Problem to work on:
From the records below, count the lines containing the word "include" and give only that number.

Data for this task:
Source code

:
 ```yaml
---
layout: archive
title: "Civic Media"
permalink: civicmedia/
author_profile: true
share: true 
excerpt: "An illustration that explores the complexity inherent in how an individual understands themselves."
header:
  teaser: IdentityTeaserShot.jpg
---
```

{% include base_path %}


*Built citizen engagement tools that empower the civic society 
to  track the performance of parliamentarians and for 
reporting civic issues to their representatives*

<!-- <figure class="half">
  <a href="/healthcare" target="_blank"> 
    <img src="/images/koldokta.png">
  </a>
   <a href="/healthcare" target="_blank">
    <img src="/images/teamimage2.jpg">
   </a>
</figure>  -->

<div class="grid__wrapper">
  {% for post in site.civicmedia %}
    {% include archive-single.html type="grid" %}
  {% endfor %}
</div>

Result of the exercise:
2